● WHAT TO WORK ON: Below are the records; copy out every line that holds the word "list".

● Records from a data collection:

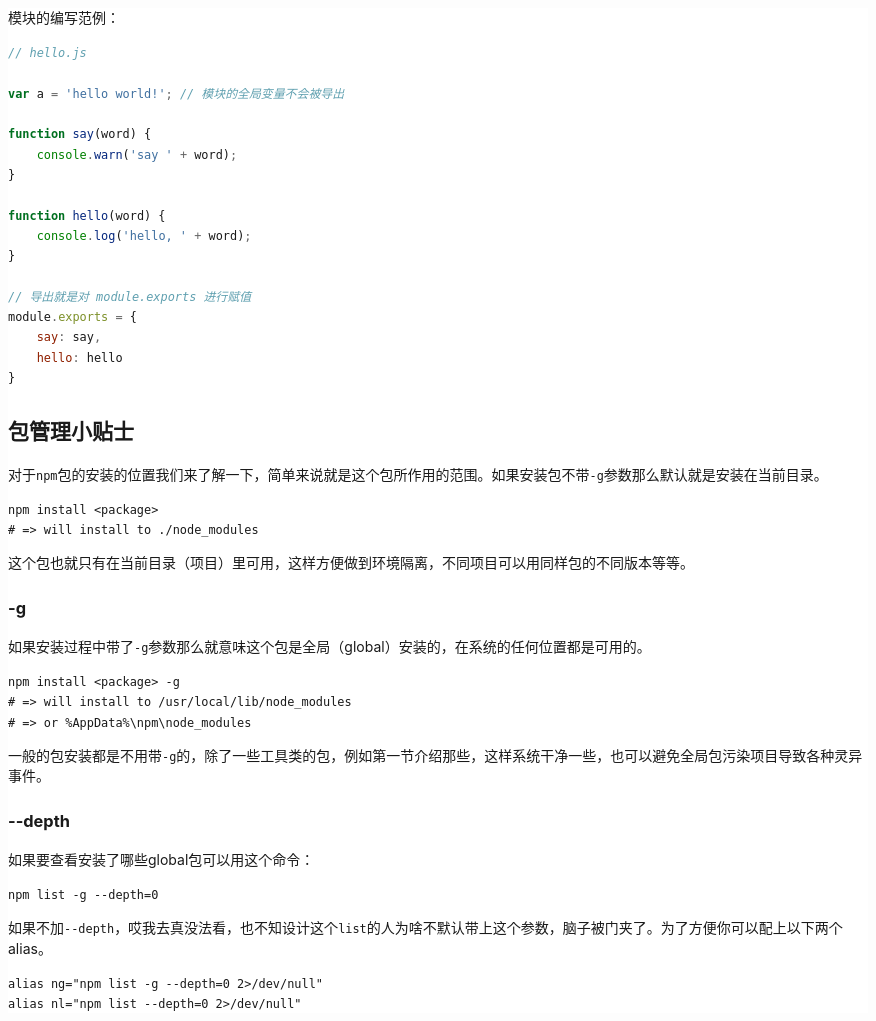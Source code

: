 模块的编写范例：

```js
// hello.js

var a = 'hello world!'; // 模块的全局变量不会被导出

function say(word) {
    console.warn('say ' + word);
}

function hello(word) {
    console.log('hello, ' + word);
}

// 导出就是对 module.exports 进行赋值
module.exports = {
    say: say,
    hello: hello
}
```

## 包管理小贴士

对于`npm`包的安装的位置我们来了解一下，简单来说就是这个包所作用的范围。如果安装包不带`-g`参数那么默认就是安装在当前目录。

```
npm install <package>
# => will install to ./node_modules
```

这个包也就只有在当前目录（项目）里可用，这样方便做到环境隔离，不同项目可以用同样包的不同版本等等。

### -g

如果安装过程中带了`-g`参数那么就意味这个包是全局（global）安装的，在系统的任何位置都是可用的。

```
npm install <package> -g
# => will install to /usr/local/lib/node_modules
# => or %AppData%\npm\node_modules
```

一般的包安装都是不用带`-g`的，除了一些工具类的包，例如第一节介绍那些，这样系统干净一些，也可以避免全局包污染项目导致各种灵异事件。

### --depth

如果要查看安装了哪些global包可以用这个命令：

```
npm list -g --depth=0
```

如果不加`--depth`，哎我去真没法看，也不知设计这个`list`的人为啥不默认带上这个参数，脑子被门夹了。为了方便你可以配上以下两个alias。

```
alias ng="npm list -g --depth=0 2>/dev/null"
alias nl="npm list --depth=0 2>/dev/null"
```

● WRITTEN SOLUTION:
npm list -g --depth=0
如果不加`--depth`，哎我去真没法看，也不知设计这个`list`的人为啥不默认带上这个参数，脑子被门夹了。为了方便你可以配上以下两个alias。
alias ng="npm list -g --depth=0 2>/dev/null"
alias nl="npm list --depth=0 2>/dev/null"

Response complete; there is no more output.